**EXERCISE DATA**
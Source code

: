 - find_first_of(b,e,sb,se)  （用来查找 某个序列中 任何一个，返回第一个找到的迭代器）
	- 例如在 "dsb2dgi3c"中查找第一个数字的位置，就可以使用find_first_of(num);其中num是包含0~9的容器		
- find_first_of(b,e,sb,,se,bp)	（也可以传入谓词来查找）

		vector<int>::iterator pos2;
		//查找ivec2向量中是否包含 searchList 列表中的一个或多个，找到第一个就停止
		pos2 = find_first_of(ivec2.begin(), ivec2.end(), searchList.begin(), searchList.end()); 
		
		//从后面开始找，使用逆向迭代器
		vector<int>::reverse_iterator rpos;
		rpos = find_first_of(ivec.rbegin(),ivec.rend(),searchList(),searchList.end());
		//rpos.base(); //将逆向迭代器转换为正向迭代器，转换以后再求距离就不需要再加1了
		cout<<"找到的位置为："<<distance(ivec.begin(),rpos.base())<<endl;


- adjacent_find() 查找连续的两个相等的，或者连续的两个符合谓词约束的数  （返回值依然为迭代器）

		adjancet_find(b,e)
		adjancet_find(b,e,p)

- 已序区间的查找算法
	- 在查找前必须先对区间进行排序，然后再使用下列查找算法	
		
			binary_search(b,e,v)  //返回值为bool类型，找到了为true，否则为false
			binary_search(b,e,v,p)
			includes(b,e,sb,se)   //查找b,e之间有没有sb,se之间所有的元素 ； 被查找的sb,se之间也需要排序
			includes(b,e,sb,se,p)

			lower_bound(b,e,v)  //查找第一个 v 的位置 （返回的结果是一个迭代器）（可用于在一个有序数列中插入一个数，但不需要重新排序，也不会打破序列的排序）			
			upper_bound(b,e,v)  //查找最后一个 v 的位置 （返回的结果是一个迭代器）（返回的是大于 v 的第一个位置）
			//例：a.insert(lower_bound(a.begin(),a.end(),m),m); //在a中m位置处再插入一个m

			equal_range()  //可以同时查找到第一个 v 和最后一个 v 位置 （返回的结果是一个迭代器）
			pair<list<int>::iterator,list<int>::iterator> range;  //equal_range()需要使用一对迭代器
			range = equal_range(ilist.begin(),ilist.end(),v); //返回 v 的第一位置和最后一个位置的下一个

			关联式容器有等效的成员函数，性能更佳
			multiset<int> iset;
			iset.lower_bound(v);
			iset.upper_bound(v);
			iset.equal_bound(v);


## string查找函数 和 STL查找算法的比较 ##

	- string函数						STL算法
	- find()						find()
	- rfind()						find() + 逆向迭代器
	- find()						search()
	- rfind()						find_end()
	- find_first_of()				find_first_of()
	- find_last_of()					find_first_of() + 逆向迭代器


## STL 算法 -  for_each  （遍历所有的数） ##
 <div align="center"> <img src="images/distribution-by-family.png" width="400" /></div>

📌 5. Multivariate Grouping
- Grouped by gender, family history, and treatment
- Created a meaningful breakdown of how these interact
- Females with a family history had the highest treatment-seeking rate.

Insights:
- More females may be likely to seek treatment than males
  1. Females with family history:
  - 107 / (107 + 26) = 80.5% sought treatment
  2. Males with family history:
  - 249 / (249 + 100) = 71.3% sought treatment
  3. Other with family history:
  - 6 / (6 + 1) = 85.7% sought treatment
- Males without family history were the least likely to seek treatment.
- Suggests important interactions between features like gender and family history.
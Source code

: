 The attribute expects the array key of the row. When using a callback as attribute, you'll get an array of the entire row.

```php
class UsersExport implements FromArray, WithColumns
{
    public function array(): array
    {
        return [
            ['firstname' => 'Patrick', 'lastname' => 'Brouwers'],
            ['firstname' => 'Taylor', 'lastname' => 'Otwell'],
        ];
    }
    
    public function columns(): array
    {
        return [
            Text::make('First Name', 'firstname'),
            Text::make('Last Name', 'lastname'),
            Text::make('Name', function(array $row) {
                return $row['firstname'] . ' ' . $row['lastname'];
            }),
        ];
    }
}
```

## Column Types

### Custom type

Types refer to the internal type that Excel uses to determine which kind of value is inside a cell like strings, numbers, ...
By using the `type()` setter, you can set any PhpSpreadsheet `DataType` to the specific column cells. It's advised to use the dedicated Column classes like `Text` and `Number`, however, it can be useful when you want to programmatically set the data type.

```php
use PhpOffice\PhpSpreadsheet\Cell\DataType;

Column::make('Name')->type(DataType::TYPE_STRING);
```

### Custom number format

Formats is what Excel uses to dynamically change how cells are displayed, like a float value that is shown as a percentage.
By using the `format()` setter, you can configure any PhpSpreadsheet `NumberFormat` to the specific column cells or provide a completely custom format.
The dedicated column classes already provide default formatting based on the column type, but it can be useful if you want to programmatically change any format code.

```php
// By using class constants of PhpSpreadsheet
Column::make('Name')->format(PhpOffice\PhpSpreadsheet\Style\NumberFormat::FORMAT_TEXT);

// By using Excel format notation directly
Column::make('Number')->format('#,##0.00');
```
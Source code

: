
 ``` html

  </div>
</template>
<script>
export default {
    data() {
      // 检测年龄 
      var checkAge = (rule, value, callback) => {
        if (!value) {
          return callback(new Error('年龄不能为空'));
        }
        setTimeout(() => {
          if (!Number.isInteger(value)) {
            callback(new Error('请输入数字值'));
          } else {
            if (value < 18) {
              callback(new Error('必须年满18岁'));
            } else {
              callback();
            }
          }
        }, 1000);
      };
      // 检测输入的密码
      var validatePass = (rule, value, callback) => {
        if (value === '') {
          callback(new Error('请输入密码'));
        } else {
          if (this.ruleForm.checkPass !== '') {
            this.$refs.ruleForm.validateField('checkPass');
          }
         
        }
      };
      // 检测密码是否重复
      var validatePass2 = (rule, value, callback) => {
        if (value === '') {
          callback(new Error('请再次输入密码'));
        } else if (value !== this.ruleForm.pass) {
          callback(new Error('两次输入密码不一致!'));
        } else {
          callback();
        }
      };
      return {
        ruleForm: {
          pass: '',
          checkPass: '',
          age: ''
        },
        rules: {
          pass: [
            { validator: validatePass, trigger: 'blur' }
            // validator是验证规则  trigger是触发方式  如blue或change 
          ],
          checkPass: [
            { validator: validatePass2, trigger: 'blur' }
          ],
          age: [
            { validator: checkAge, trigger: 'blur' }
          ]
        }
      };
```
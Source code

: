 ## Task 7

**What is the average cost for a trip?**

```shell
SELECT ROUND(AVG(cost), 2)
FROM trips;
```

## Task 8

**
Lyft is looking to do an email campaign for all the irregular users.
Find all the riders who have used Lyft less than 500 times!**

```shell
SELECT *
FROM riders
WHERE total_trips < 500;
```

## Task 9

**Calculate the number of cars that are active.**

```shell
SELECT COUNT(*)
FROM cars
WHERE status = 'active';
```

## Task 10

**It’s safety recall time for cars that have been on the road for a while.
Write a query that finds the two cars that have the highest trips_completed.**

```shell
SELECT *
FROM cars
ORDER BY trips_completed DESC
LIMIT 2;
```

**REQUIRED ACTION**
Find the string "default" in the material above, and report every line where it occurs.

**TASK SOLUTION**
The dedicated column classes already provide default formatting based on the column type, but it can be useful if you want to programmatically change any format code.
export default {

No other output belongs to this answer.